Someplace other than what he read and the video he showed
David Buuck and the reenactment of Occupy Oakland
This past Saturday David Buuck presented at the Bowery Poetry Club for the Segue Series. I say “presented,” rather than “read,” as his reading featured video and song in addition to recitation. David has been exploring a very interesting range of problems in an expanded field of poetry for some time. Some of this is contained in his book The Shunt, which appeared with Palm Press in 2009. Yet the majority of it has been documented through pamphlets the poet-artist-theorist has put out himself, under the moniker BARGE, which stands for The Bay Area Research Group in Enviro-aesthetics, and more recently on Vimeo.
While I have long admired David’s performances, which blend constraint-based writing with movement, dance, and music, this Saturday had an added urgency as he addressed conflicts between participants in the occupy movement and police in his native Oakland.
For years David and I have had an ongoing conversation about the uses (and abuses) of “reenactment” for public demonstration and aesthetic intervention. His 2008 work, Buried Treasure Island (which I discuss in a previous article at Jacket 2, on “Somatic Poetics”), features “pre-enactments” of what he hopes will be future ecological actions and sites, figured through the artist Gordon Matta-Clark for whom he has named a yet-to-be-remediated “park” on the island.
Reenactment came up in a different way through the performance at Segue, where David first read what seemed to be a series of instructions for dance and/or movement (like ones a Yoga instructor might give, or he and I might give our students at Bard College’s Language and Thinking workshop). After reading these instructions — to bend your arm so many degrees, to place your chest on the ground, to exhale in a particular way — David proceeded to read from an Oakland police blotter, which he told me afterwards had been leaked by the hacktivist Anonymous only days before.

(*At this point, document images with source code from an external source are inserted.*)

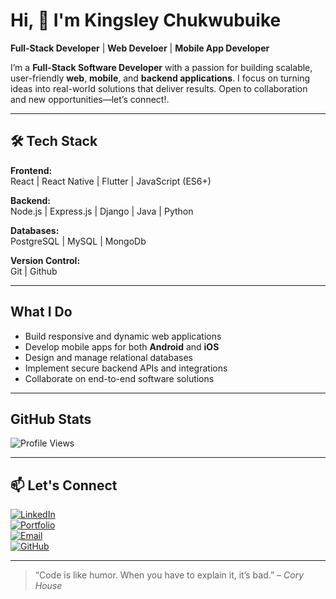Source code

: #  Hi, 👋 I'm Kingsley Chukwubuike  

 **Full-Stack Developer** |  **Web Develoer** |  **Mobile App Developer**

I’m a **Full-Stack Software Developer** with a passion for building scalable, user-friendly **web**, **mobile**, and **backend applications**. I focus on turning ideas into real-world solutions that deliver results. Open to collaboration and new opportunities—let’s connect!.

---


## 🛠 Tech Stack

**Frontend:**  
 React | React Native | Flutter | JavaScript (ES6+)

**Backend:**  
 Node.js | Express.js | Django | Java | Python

**Databases:**  
 PostgreSQL | MySQL | MongoDb

**Version Control:**  
 Git | Github

---

##  What I Do
- Build responsive and dynamic web applications  
- Develop mobile apps for both **Android** and **iOS**  
- Design and manage relational databases  
- Implement secure backend APIs and integrations  
- Collaborate on end-to-end software solutions

---

##  GitHub Stats
 
![Profile Views](https://komarev.com/ghpvc/?username=Buike369&label=Profile%20Views&color=ff69b4&style=flat)

---


## 📫 Let's Connect
[![LinkedIn](https://img.shields.io/badge/LinkedIn-0077B5?logo=linkedin&logoColor=white)](https://www.linkedin.com/in/chukwubuike-kingsley-1a6054224)  
[![Portfolio](https://img.shields.io/badge/Portfolio-000?logo=react&logoColor=white)](YOUR-PORTFOLIO-LINK)  
[![Email](https://img.shields.io/badge/Email-D14836?logo=gmail&logoColor=white)](mailto:chukwubuikekingsley369@gmail.com)  
[![GitHub](https://img.shields.io/badge/GitHub-181717?logo=github&logoColor=white)](https://github.com/Buike369)  

---

> “Code is like humor. When you have to explain it, it’s bad.” – *Cory House*

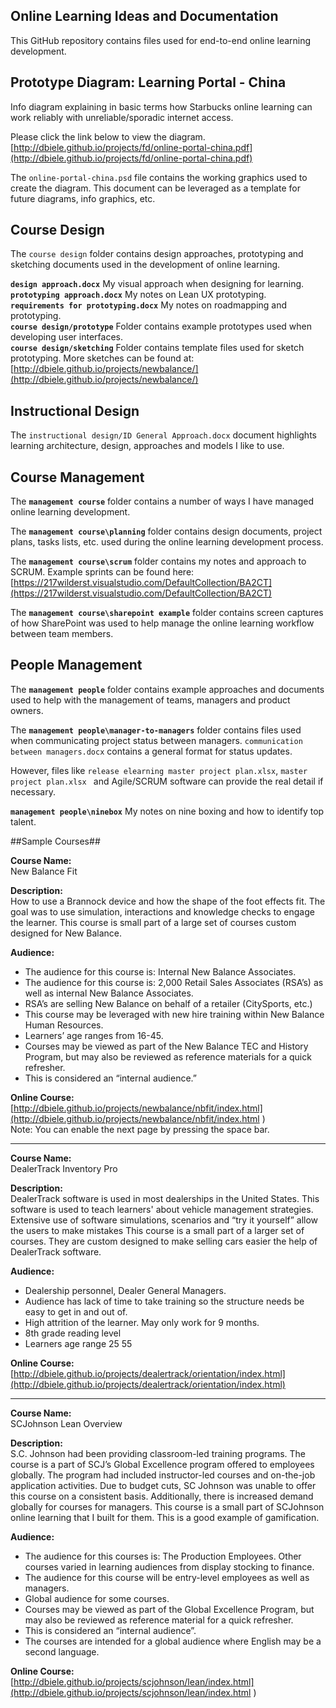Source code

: Online Learning Ideas and Documentation
-----------------------

This GitHub repository contains files used for end-to-end online learning development.

## Prototype Diagram: Learning Portal - China ##

Info diagram explaining in basic terms how Starbucks online learning can work reliably with unreliable/sporadic internet access.      

Please click the link below to view the diagram.  
[http://dbiele.github.io/projects/fd/online-portal-china.pdf](http://dbiele.github.io/projects/fd/online-portal-china.pdf)

The `online-portal-china.psd` file contains the working graphics used to create the diagram. This document can be leveraged as a template for future diagrams, info graphics, etc. 


## Course Design ##
The `course design` folder contains design approaches, prototyping and sketching documents used in the development of online learning.  

**`design approach.docx`** My visual approach when designing for learning.  
**`prototyping approach.docx`** My notes on Lean UX prototyping.  
**`requirements for prototyping.docx`** My notes on roadmapping and prototyping.  
**`course design/prototype`** Folder contains example prototypes used when developing user interfaces.  
**`course design/sketching`** Folder contains template files used for sketch prototyping. More sketches can be found at: [http://dbiele.github.io/projects/newbalance/](http://dbiele.github.io/projects/newbalance/)

## Instructional Design ##
The `instructional design/ID General Approach.docx` document highlights learning architecture, design, approaches and models I like to use.


## Course Management ##
The **`management course`** folder contains a number of ways I have managed online learning development.

The **`management course\planning`** folder contains design documents, project plans, tasks lists, etc. used during the online learning development process.

The **`management course\scrum`** folder contains my notes and approach to SCRUM. Example sprints can be found here: [https://217wilderst.visualstudio.com/DefaultCollection/BA2CT](https://217wilderst.visualstudio.com/DefaultCollection/BA2CT)

The **`management course\sharepoint example`** folder contains screen captures of how SharePoint was used to help manage the online learning workflow between team members.  

## People Management ##
The **`management people`** folder contains example approaches and documents used to help with the management of teams, managers and product owners.

The **`management people\manager-to-managers`** folder contains files used when communicating project status between managers. `communication between managers.docx` contains a general format for status updates. 

However, files like `release elearning master project plan.xlsx`, `master project plan.xlsx ` and Agile/SCRUM software can provide the real detail if necessary.

**`management people\ninebox`** My notes on nine boxing and how to identify top talent. 


##Sample Courses##

**Course Name:**  
New Balance Fit

**Description:**  
How to use a Brannock device and how the shape of the foot effects fit.  The goal was to use simulation, interactions and knowledge checks to engage the learner.  This course is small part of a large set of courses custom designed for New Balance.

**Audience:**  
- The audience for this course is: Internal New Balance Associates.  
- The audience for this course is: 2,000 Retail Sales Associates (RSA’s) as well as internal New Balance Associates.  
- RSA’s are selling New Balance on behalf of a retailer (CitySports, etc.)  
- This course may be leveraged with new hire training within New Balance Human Resources.  
- Learners’ age ranges from 16-45.  
- Courses may be viewed as part of the New Balance TEC and History Program, but may also be reviewed as reference materials for a quick refresher.  
- This is considered an “internal audience.”  

**Online Course:**  
[http://dbiele.github.io/projects/newbalance/nbfit/index.html](http://dbiele.github.io/projects/newbalance/nbfit/index.html )  
Note: You can enable the next page by pressing the space bar.

-----------------

**Course Name:**  
DealerTrack Inventory Pro

**Description:**  
DealerTrack software is used in most dealerships in the United States.  This software is used to teach learners' about vehicle management strategies.  Extensive use of software simulations, scenarios and “try it yourself” allow the users to make mistakes   This course is a small part of a larger set of courses. They are custom designed to make selling cars easier the help of DealerTrack software.

**Audience:**  
- Dealership personnel, Dealer General Managers.  
- Audience has lack of time to take training so the structure needs be easy to get in and out of.  
- High attrition of the learner.  May only work for 9 months.  
- 8th grade reading level  
- Learners age range 25 55  

**Online Course:**  
[http://dbiele.github.io/projects/dealertrack/orientation/index.html](http://dbiele.github.io/projects/dealertrack/orientation/index.html) 


-------------------

**Course Name:**  
SCJohnson Lean Overview

**Description:**  
S.C. Johnson had been providing classroom-led training programs.  The course is a part of SCJ’s Global Excellence program offered to employees globally.  The program had included instructor-led courses and on-the-job application activities. Due to budget cuts, SC Johnson was unable to offer this course on a consistent basis.  Additionally, there is increased demand globally for courses for managers.  This course is a small part of SCJohnson online learning that I built for them.  This is a good example of gamification.

**Audience:**  
- The audience for this courses is: The Production Employees.  Other courses varied in learning audiences from display stocking to finance.  
- The audience for this course will be entry-level employees as well as managers.  
- Global audience for some courses.  
- Courses may be viewed as part of the Global Excellence Program, but may also be reviewed as reference material for a quick refresher.
- This is considered an “internal audience”.   
- The courses are intended for a global audience where English may be a second language.  

**Online Course:**  
[http://dbiele.github.io/projects/scjohnson/lean/index.html](http://dbiele.github.io/projects/scjohnson/lean/index.html )
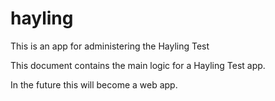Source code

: # hayling
This is an app for administering the Hayling Test

This document contains the main logic for a Hayling Test app. 

In the future this will become a web app. 
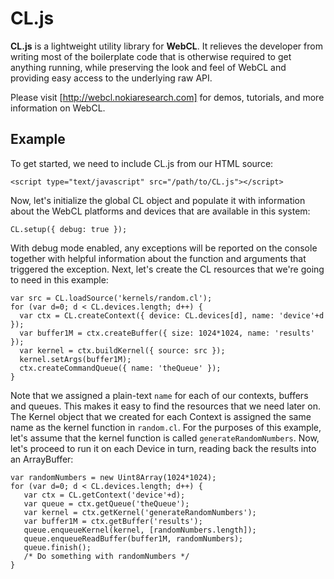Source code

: # CL.js

**CL.js** is a lightweight utility library for **WebCL**.  It relieves
the developer from writing most of the boilerplate code that is
otherwise required to get anything running, while preserving the look
and feel of WebCL and providing easy access to the underlying raw API.

Please visit [http://webcl.nokiaresearch.com] for demos, tutorials,
and more information on WebCL.

## Example ##

To get started, we need to include CL.js from our HTML source:

    <script type="text/javascript" src="/path/to/CL.js"></script>

Now, let's initialize the global CL object and populate it with
information about the WebCL platforms and devices that are
available in this system:

    CL.setup({ debug: true });

With debug mode enabled, any exceptions will be reported on the
console together with helpful information about the function and
arguments that triggered the exception.  Next, let's create the CL
resources that we're going to need in this example:

    var src = CL.loadSource('kernels/random.cl');
    for (var d=0; d < CL.devices.length; d++) {
      var ctx = CL.createContext({ device: CL.devices[d], name: 'device'+d });
      var buffer1M = ctx.createBuffer({ size: 1024*1024, name: 'results' });
      var kernel = ctx.buildKernel({ source: src });
      kernel.setArgs(buffer1M);
      ctx.createCommandQueue({ name: 'theQueue' });
    }

Note that we assigned a plain-text `name` for each of our contexts,
buffers and queues. This makes it easy to find the resources that
we need later on. The Kernel object that we created for each
Context is assigned the same name as the kernel function in
`random.cl`.  For the purposes of this example, let's assume that
the kernel function is called `generateRandomNumbers`. Now, let's
proceed to run it on each Device in turn, reading back the results
into an ArrayBuffer:

    var randomNumbers = new Uint8Array(1024*1024);
    for (var d=0; d < CL.devices.length; d++) {
       var ctx = CL.getContext('device'+d);
       var queue = ctx.getQueue('theQueue');
       var kernel = ctx.getKernel('generateRandomNumbers');
       var buffer1M = ctx.getBuffer('results');
       queue.enqueueKernel(kernel, [randomNumbers.length]);
       queue.enqueueReadBuffer(buffer1M, randomNumbers);
       queue.finish();
       /* Do something with randomNumbers */
    }
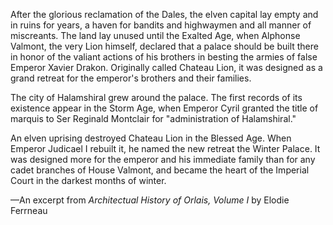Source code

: After the glorious reclamation of the Dales, the elven capital lay empty and in ruins for years, a haven for bandits and highwaymen and all manner of miscreants. The land lay unused until the Exalted Age, when Alphonse Valmont, the very Lion himself, declared that a palace should be built there in honor of the valiant actions of his brothers in besting the armies of false Emperor Xavier Drakon. Originally called Chateau Lion, it was designed as a grand retreat for the emperor's brothers and their families.

The city of Halamshiral grew around the palace. The first records of its existence appear in the Storm Age, when Emperor Cyril granted the title of marquis to Ser Reginald Montclair for "administration of Halamshiral."

An elven uprising destroyed Chateau Lion in the Blessed Age. When Emperor Judicael I rebuilt it, he named the new retreat the Winter Palace. It was designed more for the emperor and his immediate family than for any cadet branches of House Valmont, and became the heart of the Imperial Court in the darkest months of winter.

—An excerpt from <i> Architectual History of Orlais, Volume I </i> by Elodie Ferrneau
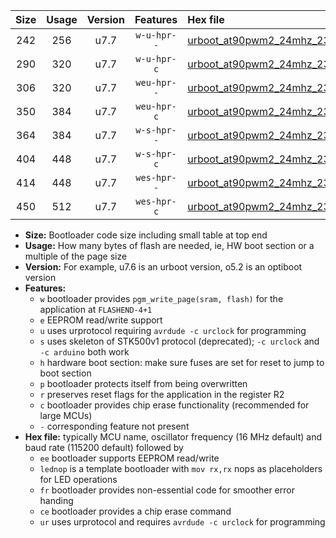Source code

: |Size|Usage|Version|Features|Hex file|
|:-:|:-:|:-:|:-:|:--|
|242|256|u7.7|`w-u-hpr--`|[urboot_at90pwm2_24mhz_230400bps_lednop_ur.hex](https://raw.githubusercontent.com/stefanrueger/urboot.hex/main/mcus/at90pwm2/fcpu_24mhz/230400_bps/urboot_at90pwm2_24mhz_230400bps_lednop_ur.hex)|
|290|320|u7.7|`w-u-hpr-c`|[urboot_at90pwm2_24mhz_230400bps_lednop_fr_ce_ur.hex](https://raw.githubusercontent.com/stefanrueger/urboot.hex/main/mcus/at90pwm2/fcpu_24mhz/230400_bps/urboot_at90pwm2_24mhz_230400bps_lednop_fr_ce_ur.hex)|
|306|320|u7.7|`weu-hpr--`|[urboot_at90pwm2_24mhz_230400bps_ee_lednop_ur.hex](https://raw.githubusercontent.com/stefanrueger/urboot.hex/main/mcus/at90pwm2/fcpu_24mhz/230400_bps/urboot_at90pwm2_24mhz_230400bps_ee_lednop_ur.hex)|
|350|384|u7.7|`weu-hpr-c`|[urboot_at90pwm2_24mhz_230400bps_ee_lednop_fr_ce_ur.hex](https://raw.githubusercontent.com/stefanrueger/urboot.hex/main/mcus/at90pwm2/fcpu_24mhz/230400_bps/urboot_at90pwm2_24mhz_230400bps_ee_lednop_fr_ce_ur.hex)|
|364|384|u7.7|`w-s-hpr--`|[urboot_at90pwm2_24mhz_230400bps_lednop_fr.hex](https://raw.githubusercontent.com/stefanrueger/urboot.hex/main/mcus/at90pwm2/fcpu_24mhz/230400_bps/urboot_at90pwm2_24mhz_230400bps_lednop_fr.hex)|
|404|448|u7.7|`w-s-hpr-c`|[urboot_at90pwm2_24mhz_230400bps_lednop_fr_ce.hex](https://raw.githubusercontent.com/stefanrueger/urboot.hex/main/mcus/at90pwm2/fcpu_24mhz/230400_bps/urboot_at90pwm2_24mhz_230400bps_lednop_fr_ce.hex)|
|414|448|u7.7|`wes-hpr--`|[urboot_at90pwm2_24mhz_230400bps_ee_lednop_fr.hex](https://raw.githubusercontent.com/stefanrueger/urboot.hex/main/mcus/at90pwm2/fcpu_24mhz/230400_bps/urboot_at90pwm2_24mhz_230400bps_ee_lednop_fr.hex)|
|450|512|u7.7|`wes-hpr-c`|[urboot_at90pwm2_24mhz_230400bps_ee_lednop_fr_ce.hex](https://raw.githubusercontent.com/stefanrueger/urboot.hex/main/mcus/at90pwm2/fcpu_24mhz/230400_bps/urboot_at90pwm2_24mhz_230400bps_ee_lednop_fr_ce.hex)|

- **Size:** Bootloader code size including small table at top end
- **Usage:** How many bytes of flash are needed, ie, HW boot section or a multiple of the page size
- **Version:** For example, u7.6 is an urboot version, o5.2 is an optiboot version
- **Features:**
  + `w` bootloader provides `pgm_write_page(sram, flash)` for the application at `FLASHEND-4+1`
  + `e` EEPROM read/write support
  + `u` uses urprotocol requiring `avrdude -c urclock` for programming
  + `s` uses skeleton of STK500v1 protocol (deprecated); `-c urclock` and `-c arduino` both work
  + `h` hardware boot section: make sure fuses are set for reset to jump to boot section
  + `p` bootloader protects itself from being overwritten
  + `r` preserves reset flags for the application in the register R2
  + `c` bootloader provides chip erase functionality (recommended for large MCUs)
  + `-` corresponding feature not present
- **Hex file:** typically MCU name, oscillator frequency (16 MHz default) and baud rate (115200 default) followed by
  + `ee` bootloader supports EEPROM read/write
  + `lednop` is a template bootloader with `mov rx,rx` nops as placeholders for LED operations
  + `fr` bootloader provides non-essential code for smoother error handing
  + `ce` bootloader provides a chip erase command
  + `ur` uses urprotocol and requires `avrdude -c urclock` for programming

Like much conceptual reappropriation, David’s reading from the blotter was interesting for the ways that it framed the Oakland police, whose history of corruption and violence are notorious, going back to the Black Panthers and other activist groups of the 60s and 70s. When David finished reading from the blotter, a video projection from his laptop was cued. As soon as the video came on and David started reading, one could hear resonances with the first text he had read. Only now he provided an image track giving this language context for the first time in the performance.
The video was compiled from Livestream and cellphone footage of occupiers clashing with police. Often it was pixellated, a fact that David’s text described repeatedly, the pixellation enacting the withdrawal of the image’s representational power, abstracting an erstwhile documentary content. Most of all, for me, the pixellation embodied an affective content; it obscured events which could not easily be represented, and which instead demanded witness — specifically the body brutalized and made vulnerable, armorless before a phalanx of fully-armored cops. In other footage one saw an equally beautiful (and fairly abstract) image of a camera being dropped to the ground, pointing at the sky as it inadvertently recorded the silhouettes of police beating citizens with truncheons. In yet another video, a woman was flung onto pavement face first by police. David replayed these discrete videos in slow motion, synching them with his minute descriptions of movements and gestures depicted in the footage.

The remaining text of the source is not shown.